▶ **Extracted material**:
|---|

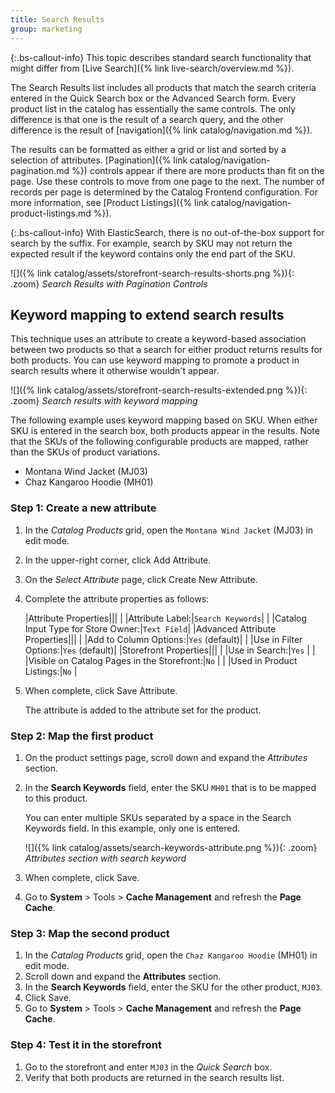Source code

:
 ```yaml
---
title: Search Results
group: marketing
---
```


{:.bs-callout-info}
This topic describes standard search functionality that might differ from [Live Search]({% link live-search/overview.md %}).

The Search Results list includes all products that match the search criteria entered in the Quick Search box or the Advanced Search form. Every product list in the catalog has essentially the same controls. The only difference is that one is the result of a search query, and the other difference is the result of [navigation]({% link catalog/navigation.md %}).

The results can be formatted as either a grid or list and sorted by a selection of attributes. [Pagination]({% link catalog/navigation-pagination.md %}) controls appear if there are more products than fit on the page. Use these controls to move from one page to the next. The number of records per page is determined by the Catalog Frontend configuration. For more information, see [Product Listings]({% link catalog/navigation-product-listings.md %}).

{:.bs-callout-info}
With ElasticSearch, there is no out-of-the-box support for search by the suffix. For example, search by SKU may not return the expected result if the keyword contains only the end part of the SKU.

![]({% link catalog/assets/storefront-search-results-shorts.png %}){: .zoom}
_Search Results with Pagination Controls_

## Keyword mapping to extend search results

This technique uses an attribute to create a keyword-based association between two products so that a search for either product returns results for both products. You can use keyword mapping to promote a product in search results where it otherwise wouldn't appear.

![]({% link catalog/assets/storefront-search-results-extended.png %}){: .zoom}
_Search results with keyword mapping_

The following example uses keyword mapping based on SKU. When either SKU is entered in the search box, both products appear in the results. Note that the SKUs of the following configurable products are mapped, rather than the SKUs of product variations.

- Montana Wind Jacket (MJ03)
- Chaz Kangaroo Hoodie (MH01)

### Step 1: Create a new attribute

1. In the _Catalog Products_ grid, open the `Montana Wind Jacket` (MJ03) in edit mode.
1. In the upper-right corner, click <scan class="btn">Add Attribute</scan>.
1. On the _Select Attribute_ page, click <scan class="btn">Create New Attribute</scan>.
1. Complete the attribute properties as follows:

    |Attribute Properties|||
    | |Attribute Label:|`Search Keywords`|
    | |Catalog Input Type for Store Owner:|`Text Field`|
    |Advanced Attribute Properties|||
    | |Add to Column Options:|`Yes` (default)|
    | |Use in Filter Options:|`Yes` (default)|
    |Storefront Properties|||
    | |Use in Search:|`Yes` |
    | |Visible on Catalog Pages in the Storefront:|`No` |
    | |Used in Product Listings:|`No` |

1. When complete, click <scan class="btn">Save Attribute</scan>.

    The attribute is added to the attribute set for the product.

### Step 2: Map the first product

1. On the product settings page, scroll down and expand the _Attributes_ section.
1. In the **Search Keywords** field, enter the SKU `MH01` that is to be mapped to this product.

   You can enter multiple SKUs separated by a space in the Search Keywords field. In this example, only one is entered.

   ![]({% link catalog/assets/search-keywords-attribute.png %}){: .zoom}
   _Attributes section with search keyword_

1. When complete, click <scan class="btn">Save</scan>.
1. Go to **System** > Tools > **Cache Management** and refresh the **Page Cache**.

### Step 3: Map the second product

1. In the _Catalog Products_ grid, open the `Chaz Kangaroo Hoodie` (MH01) in edit mode.
1. Scroll down and expand the **Attributes** section.
1. In the **Search Keywords** field, enter the SKU for the other product, `MJ03`.
1. Click <scan class="btn">Save</scan>.
1. Go to **System** > Tools > **Cache Management** and refresh the **Page Cache**.

### Step 4: Test it in the storefront

1. Go to the storefront and enter `MJ03` in the _Quick Search_ box.
1. Verify that both products are returned in the search results list.
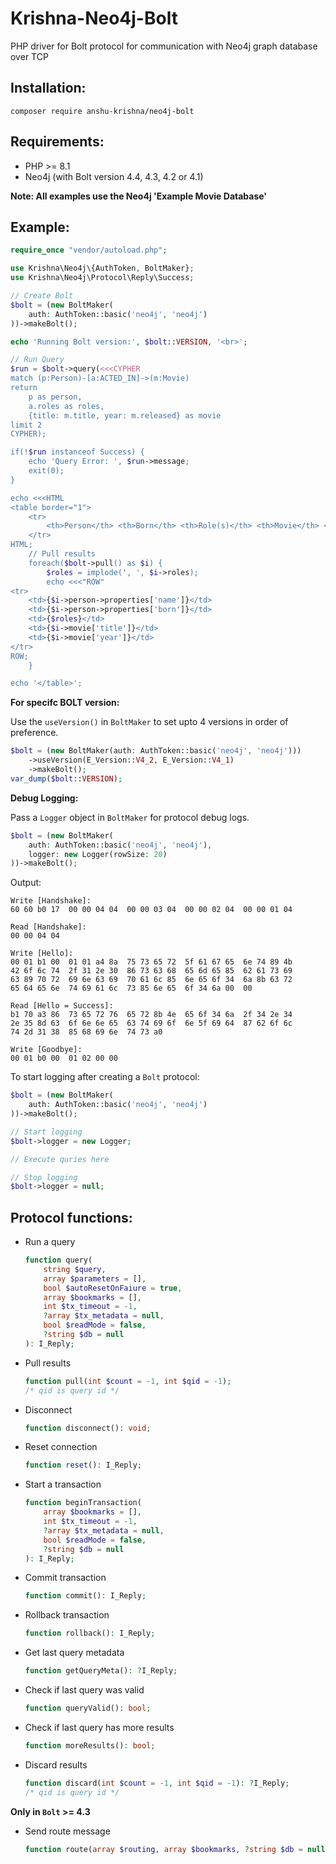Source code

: # Krishna-Neo4j-Bolt

PHP driver for Bolt protocol for communication with Neo4j graph database over TCP

## Installation:
```
composer require anshu-krishna/neo4j-bolt
```

## Requirements:
- PHP >= 8.1
- Neo4j (with Bolt version 4.4, 4.3, 4.2 or 4.1)

**Note: All examples use the Neo4j 'Example Movie Database'**

## Example:
```php
require_once "vendor/autoload.php";

use Krishna\Neo4j\{AuthToken, BoltMaker};
use Krishna\Neo4j\Protocol\Reply\Success;

// Create Bolt
$bolt = (new BoltMaker(
	auth: AuthToken::basic('neo4j', 'neo4j')
))->makeBolt();

echo 'Running Bolt version:', $bolt::VERSION, '<br>';

// Run Query
$run = $bolt->query(<<<CYPHER
match (p:Person)-[a:ACTED_IN]->(m:Movie)
return
	p as person,
	a.roles as roles,
	{title: m.title, year: m.released} as movie
limit 2
CYPHER);

if(!$run instanceof Success) {
	echo 'Query Error: ', $run->message;
	exit(0);
}

echo <<<HTML
<table border="1">
	<tr>
		<th>Person</th> <th>Born</th> <th>Role(s)</th> <th>Movie</th> <th>Released</th>
	</tr>
HTML;
	// Pull results
	foreach($bolt->pull() as $i) {
		$roles = implode(', ', $i->roles);
		echo <<<"ROW"
<tr>
	<td>{$i->person->properties['name']}</td>
	<td>{$i->person->properties['born']}</td>
	<td>{$roles}</td>
	<td>{$i->movie['title']}</td>
	<td>{$i->movie['year']}</td>
</tr>
ROW;
	}

echo '</table>';
```
**For specifc BOLT version:**

Use the `useVersion()` in `BoltMaker` to set upto 4 versions in order of preference.
```php
$bolt = (new BoltMaker(auth: AuthToken::basic('neo4j', 'neo4j')))
	->useVersion(E_Version::V4_2, E_Version::V4_1)
	->makeBolt();
var_dump($bolt::VERSION);
```

**Debug Logging:**

Pass a `Logger` object in `BoltMaker` for protocol debug logs.
```php
$bolt = (new BoltMaker(
	auth: AuthToken::basic('neo4j', 'neo4j'),
	logger: new Logger(rowSize: 20)
))->makeBolt();
```
Output:
```
Write [Handshake]:
60 60 b0 17  00 00 04 04  00 00 03 04  00 00 02 04  00 00 01 04

Read [Handshake]:
00 00 04 04

Write [Hello]:
00 01 b1 00  01 01 a4 8a  75 73 65 72  5f 61 67 65  6e 74 89 4b
42 6f 6c 74  2f 31 2e 30  86 73 63 68  65 6d 65 85  62 61 73 69
63 89 70 72  69 6e 63 69  70 61 6c 85  6e 65 6f 34  6a 8b 63 72
65 64 65 6e  74 69 61 6c  73 85 6e 65  6f 34 6a 00  00

Read [Hello = Success]:
b1 70 a3 86  73 65 72 76  65 72 8b 4e  65 6f 34 6a  2f 34 2e 34
2e 35 8d 63  6f 6e 6e 65  63 74 69 6f  6e 5f 69 64  87 62 6f 6c
74 2d 31 38  85 68 69 6e  74 73 a0

Write [Goodbye]:
00 01 b0 00  01 02 00 00
```

To start logging after creating a `Bolt` protocol:
```php
$bolt = (new BoltMaker(
	auth: AuthToken::basic('neo4j', 'neo4j')
))->makeBolt();

// Start logging
$bolt->logger = new Logger;

// Execute quries here

// Stop logging
$bolt->logger = null;
```

## Protocol functions:
- Run a query
	```php
	function query(
		string $query,
		array $parameters = [],
		bool $autoResetOnFaiure = true,
		array $bookmarks = [],
		int $tx_timeout = -1,
		?array $tx_metadata = null,
		bool $readMode = false,
		?string $db = null
	): I_Reply;
	```
	
- Pull results
	```php
	function pull(int $count = -1, int $qid = -1);
	/* qid is query id */
	```

- Disconnect
	```php
	function disconnect(): void;
	```
	
- Reset connection
	```php
	function reset(): I_Reply;
	```

- Start a transaction
	```php
	function beginTransaction(
		array $bookmarks = [],
		int $tx_timeout = -1,
		?array $tx_metadata = null,
		bool $readMode = false,
		?string $db = null
	): I_Reply;
	```

- Commit transaction
	```php
	function commit(): I_Reply;
	```

- Rollback transaction
	```php
	function rollback(): I_Reply;
	```

- Get last query metadata
	```php
	function getQueryMeta(): ?I_Reply;
	```

- Check if last query was valid
	```php
	function queryValid(): bool;
	```

- Check if last query has more results
	```php
	function moreResults(): bool;
	```

- Discard results
	```php
	function discard(int $count = -1, int $qid = -1): ?I_Reply;
	/* qid is query id */
	```

**Only in `Bolt` >= 4.3**

- Send route message
	```php
	function route(array $routing, array $bookmarks, ?string $db = null): I_Reply;
	```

|---|

▶ **Your assignment**: Count the lines above that include the word "BoltMaker". Reply with that number alone.

▶ **Output below**: 7